Source records:
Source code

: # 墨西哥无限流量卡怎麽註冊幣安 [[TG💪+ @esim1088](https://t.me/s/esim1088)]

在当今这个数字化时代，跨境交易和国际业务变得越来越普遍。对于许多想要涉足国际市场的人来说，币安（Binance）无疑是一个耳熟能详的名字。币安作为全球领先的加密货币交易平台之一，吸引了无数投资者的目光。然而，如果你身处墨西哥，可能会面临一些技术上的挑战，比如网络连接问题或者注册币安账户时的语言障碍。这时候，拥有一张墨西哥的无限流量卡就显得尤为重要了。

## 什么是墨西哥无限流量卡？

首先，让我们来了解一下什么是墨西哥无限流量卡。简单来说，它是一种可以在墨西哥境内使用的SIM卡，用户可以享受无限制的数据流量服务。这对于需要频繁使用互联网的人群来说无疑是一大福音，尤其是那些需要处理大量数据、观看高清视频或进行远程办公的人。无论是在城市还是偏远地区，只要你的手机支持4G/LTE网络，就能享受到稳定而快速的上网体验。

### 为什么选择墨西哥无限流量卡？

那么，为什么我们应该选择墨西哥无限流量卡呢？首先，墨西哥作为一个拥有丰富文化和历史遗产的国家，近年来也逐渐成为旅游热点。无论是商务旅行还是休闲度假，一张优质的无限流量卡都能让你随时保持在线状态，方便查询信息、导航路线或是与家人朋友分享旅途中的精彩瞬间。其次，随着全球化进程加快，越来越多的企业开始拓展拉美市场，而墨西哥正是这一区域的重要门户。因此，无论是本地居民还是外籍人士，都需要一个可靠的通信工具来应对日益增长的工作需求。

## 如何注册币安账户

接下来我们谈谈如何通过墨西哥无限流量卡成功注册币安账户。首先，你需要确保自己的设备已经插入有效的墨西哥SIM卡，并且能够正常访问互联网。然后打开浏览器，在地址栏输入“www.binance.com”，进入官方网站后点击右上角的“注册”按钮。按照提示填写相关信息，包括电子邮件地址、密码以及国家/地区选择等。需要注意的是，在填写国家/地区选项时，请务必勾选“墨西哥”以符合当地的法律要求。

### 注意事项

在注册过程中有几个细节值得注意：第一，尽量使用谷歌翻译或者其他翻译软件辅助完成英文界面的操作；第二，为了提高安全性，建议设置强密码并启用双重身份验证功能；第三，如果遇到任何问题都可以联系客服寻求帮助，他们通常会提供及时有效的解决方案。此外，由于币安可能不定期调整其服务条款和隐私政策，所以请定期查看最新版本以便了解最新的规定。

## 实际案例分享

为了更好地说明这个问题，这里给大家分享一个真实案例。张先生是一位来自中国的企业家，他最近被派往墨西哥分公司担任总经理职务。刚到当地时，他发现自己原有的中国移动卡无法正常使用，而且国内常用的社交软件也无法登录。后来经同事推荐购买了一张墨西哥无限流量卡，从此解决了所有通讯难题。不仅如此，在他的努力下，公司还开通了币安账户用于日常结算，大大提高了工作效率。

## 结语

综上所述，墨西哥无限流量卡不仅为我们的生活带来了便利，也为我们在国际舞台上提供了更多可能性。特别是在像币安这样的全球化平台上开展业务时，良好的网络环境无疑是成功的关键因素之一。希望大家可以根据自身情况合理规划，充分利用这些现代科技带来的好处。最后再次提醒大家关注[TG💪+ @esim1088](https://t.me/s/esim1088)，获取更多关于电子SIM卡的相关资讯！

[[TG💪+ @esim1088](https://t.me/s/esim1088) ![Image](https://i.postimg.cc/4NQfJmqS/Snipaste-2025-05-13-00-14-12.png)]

Work task: Every line from the one that has "为了更好地说明这个问题，这里" down to the last line above must be written out exactly, with both ends included and nothing else.

Task output:
为了更好地说明这个问题，这里给大家分享一个真实案例。张先生是一位来自中国的企业家，他最近被派往墨西哥分公司担任总经理职务。刚到当地时，他发现自己原有的中国移动卡无法正常使用，而且国内常用的社交软件也无法登录。后来经同事推荐购买了一张墨西哥无限流量卡，从此解决了所有通讯难题。不仅如此，在他的努力下，公司还开通了币安账户用于日常结算，大大提高了工作效率。

## 结语

综上所述，墨西哥无限流量卡不仅为我们的生活带来了便利，也为我们在国际舞台上提供了更多可能性。特别是在像币安这样的全球化平台上开展业务时，良好的网络环境无疑是成功的关键因素之一。希望大家可以根据自身情况合理规划，充分利用这些现代科技带来的好处。最后再次提醒大家关注[TG💪+ @esim1088](https://t.me/s/esim1088)，获取更多关于电子SIM卡的相关资讯！

[[TG💪+ @esim1088](https://t.me/s/esim1088) ![Image](https://i.postimg.cc/4NQfJmqS/Snipaste-2025-05-13-00-14-12.png)]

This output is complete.